Kobe Bryant, one of the greatest basketball players ever and bar none the easiest to root against, played his final NBA game this week, a come-from-behind win over Memphis that served as an exciting end to a 20-year career distinguished by five NBA titles, an MVP award, 18 All-Star games, and a rape trial settled out of court. The 38-year-old star turned in a vintage performance emblematic of his career as a whole: he took 50 shots to score 60 points, cementing his lifelong reputation as a ball hog, shameless chucker and awful teammate.

Admittedly, I am not a huge sports fan. I don’t really have favorite teams. I root for Drama. I root for whoever’s behind to hit a buzzerbeater to send it into overtime and force a seventh game. Since that kind of drama is not readily available in the regular season, no matter what sport you like, I don’t really watch much sports until the later rounds of the playoffs — but I pretty much always watch the later rounds of the playoffs.

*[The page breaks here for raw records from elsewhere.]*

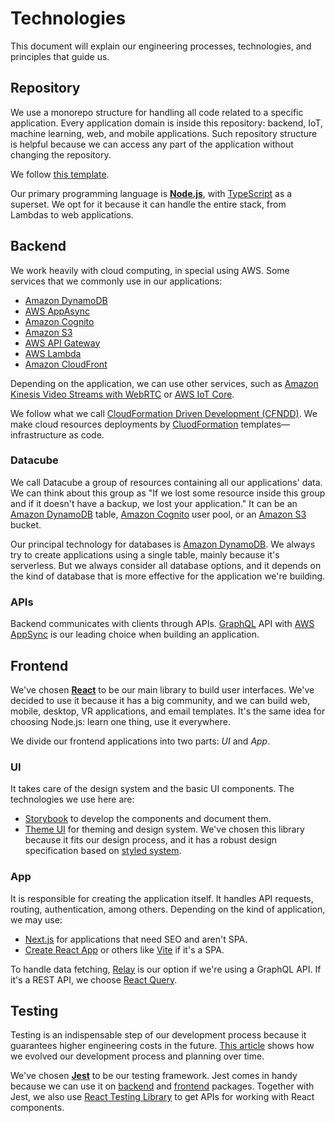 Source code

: # Technologies

This document will explain our engineering processes, technologies, and principles that guide us.

## Repository

We use a monorepo structure for handling all code related to a specific application. Every application domain is inside this repository: backend, IoT, machine learning, web, and mobile applications. Such repository structure is helpful because we can access any part of the application without changing the repository.

We follow [this template](https://github.com/ttoss/monorepo).

Our primary programming language is [**Node.js**](https://nodejs.org/en/), with [TypeScript](https://www.typescriptlang.org/) as a superset. We opt for it because it can handle the entire stack, from Lambdas to web applications.

## Backend

We work heavily with cloud computing, in special using AWS. Some services that we commonly use in our applications:

- [Amazon DynamoDB](https://aws.amazon.com/dynamodb/)
- [AWS AppAsync](https://aws.amazon.com/appsync/)
- [Amazon Cognito](https://aws.amazon.com/cognito/)
- [Amazon S3](https://aws.amazon.com/s3/)
- [AWS API Gateway](https://aws.amazon.com/api-gateway/)
- [AWS Lambda](https://aws.amazon.com/lambda/)
- [Amazon CloudFront](https://aws.amazon.com/cloudfront/)

Depending on the application, we can use other services, such as [Amazon Kinesis Video Streams with WebRTC](https://docs.aws.amazon.com/kinesisvideostreams-webrtc-dg/latest/devguide/what-is-kvswebrtc.html) or [AWS IoT Core](https://aws.amazon.com/iot-core/).

We follow what we call [CloudFormation Driven Development (CFNDD)](https://dev.to/ttoss/cfndd-cloudformation-driven-development-3ej9). We make cloud resources deployments by [CluodFormation](https://aws.amazon.com/cloudformation/) templates—infrastructure as code.

### Datacube

We call Datacube a group of resources containing all our applications' data. We can think about this group as "If we lost some resource inside this group and if it doesn't have a backup, we lost your application." It can be an [Amazon DynamoDB](https://aws.amazon.com/dynamodb/) table, [Amazon Cognito](https://aws.amazon.com/cognito/) user pool, or an [Amazon S3](https://aws.amazon.com/s3/) bucket.

Our principal technology for databases is [Amazon DynamoDB](https://aws.amazon.com/dynamodb/). We always try to create applications using a single table, mainly because it's serverless. But we always consider all database options, and it depends on the kind of database that is more effective for the application we're building.

### APIs

Backend communicates with clients through APIs. [GraphQL](https://graphql.org/) API with [AWS AppSync](https://aws.amazon.com/appsync/) is our leading choice when building an application.

## Frontend

We've chosen [**React**](https://reactjs.org/) to be our main library to build user interfaces. We've decided to use it because it has a big community, and we can build web, mobile, desktop, VR applications, and email templates. It's the same idea for choosing Node.js: learn one thing, use it everywhere.

We  divide our frontend applications into two parts: *UI* and *App*.

### UI

It takes care of the design system and the basic UI components. The technologies we use here are:

- [Storybook](https://storybook.js.org/) to develop the components and document them.
- [Theme UI](https://theme-ui.com/) for theming and design system. We've chosen this library because it fits our design process, and it has a robust design specification based on [styled system](https://styled-system.com/).

### App

It is responsible for creating the application itself. It handles API requests, routing, authentication, among others. Depending on the kind of application, we may use:

- [Next.js](https://nextjs.org/) for applications that need SEO and aren't SPA.
- [Create React App](https://create-react-app.dev/) or others like [Vite](https://vitejs.dev/) if it's a SPA.

To handle data fetching, [Relay](https://relay.dev/) is our option if we're using a GraphQL API. If it's a REST API, we choose [React Query](https://react-query.tanstack.com/).

## Testing

Testing is an indispensable step of our development process because it guarantees higher engineering costs in the future. [This article](https://arantespp.com/planning-models) shows how we evolved our development process and planning over time.

We've chosen [**Jest**](https://jestjs.io/) to be our testing framework. Jest comes in handy because we can use it on [backend](#backend) and [frontend](#frontend) packages. Together with Jest, we also use [React Testing Library](https://testing-library.com/docs/react-testing-library/intro) to get APIs for working with React components. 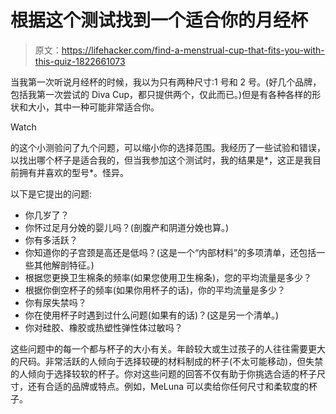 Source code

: # 根据这个测试找到一个适合你的月经杯

> 原文：<https://lifehacker.com/find-a-menstrual-cup-that-fits-you-with-this-quiz-1822661073>

当我第一次听说月经杯的时候，我以为只有两种尺寸:1 号和 2 号。(好几个品牌，包括我第一次尝试的 Diva Cup，都只提供两个，仅此而已。)但是有各种各样的形状和大小，其中一种可能非常适合你。

Watch

的这个小测验问了九个问题，可以缩小你的选择范围。我经历了一些试验和错误，以找出哪个杯子是适合我的，但当我参加这个测试时，我的结果是*，这正是我目前拥有并喜欢的型号*。怪异。

以下是它提出的问题:

*   你几岁了？
*   你怀过足月分娩的婴儿吗？(剖腹产和阴道分娩也算。)
*   你有多活跃？
*   你知道你的子宫颈是高还是低吗？(这是一个“内部材料”的多项清单，还包括一些其他解剖特征。)
*   根据您更换卫生棉条的频率(如果您使用卫生棉条)，您的平均流量是多少？
*   根据你倒空杯子的频率(如果你用杯子的话)，你的平均流量是多少？
*   你有尿失禁吗？
*   你在使用杯子时遇到过什么问题(如果有的话)？(这是另一个清单。)
*   你对硅胶、橡胶或热塑性弹性体过敏吗？

这些问题中的每一个都与杯子的大小有关。年龄较大或生过孩子的人往往需要更大的尺码。非常活跃的人倾向于选择较硬的材料制成的杯子(不太可能移动)，但失禁的人倾向于选择较软的杯子。你对这些问题的回答不仅有助于你挑选合适的杯子尺寸，还有合适的品牌或特点。例如，MeLuna 可以卖给你任何尺寸和柔软度的杯子。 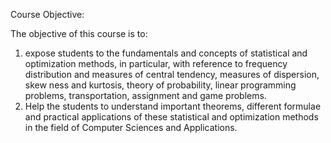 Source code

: Course Objective:

The objective of this course is to:
1. expose students to the fundamentals and concepts of statistical and optimization methods, in particular, with reference to
frequency distribution and measures of central tendency, measures of dispersion, skew ness and kurtosis, theory of probability,
linear programming problems, transportation, assignment and game problems.
2. Help the students to understand important theorems, different formulae and practical applications of these statistical and
optimization methods in the field of Computer Sciences and Applications.
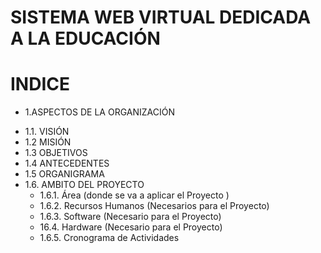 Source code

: # SISTEMA WEB VIRTUAL DEDICADA A LA EDUCACIÓN
# INDICE
* 1.ASPECTOS DE LA ORGANIZACIÓN
+ 1.1.  VISIÓN 
+ 1.2  MISIÓN
+ 	1.3   OBJETIVOS
+ 	1.4   ANTECEDENTES
+ 	1.5   ORGANIGRAMA 
+ 1.6. AMBITO DEL PROYECTO 
    - 1.6.1. Área (donde se va a aplicar el Proyecto )
    - 1.6.2. Recursos Humanos (Necesarios para el Proyecto)
    - 1.6.3. Software (Necesario para el Proyecto)
    - 16.4. Hardware (Necesario para el Proyecto)
    - 1.6.5. Cronograma de Actividades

But Kobe Bryant spent the majority of his career reaching the later rounds of the playoffs, so I have watched a lot of Kobe Bryant, and though he should obviously have retired three seasons ago, after he had sustained his first Achilles injury — the kind no one comes back from — but before he signed a three-year extension with the Lakers for max salary, I will be genuinely sorry to see him go.

https://www.youtube.com/watch?v=IJz9LQAPdbA

Because as great as he was, and as exciting as he was to watch, Kobe Bryant made it so easy to hate him. To a playoffs-only, primary color sports fan like me, Kobe was a reliable shade of yellow. He was great, and he belongs in the Hall of Fame for his jump shot alone, but he was so, so easy to hate.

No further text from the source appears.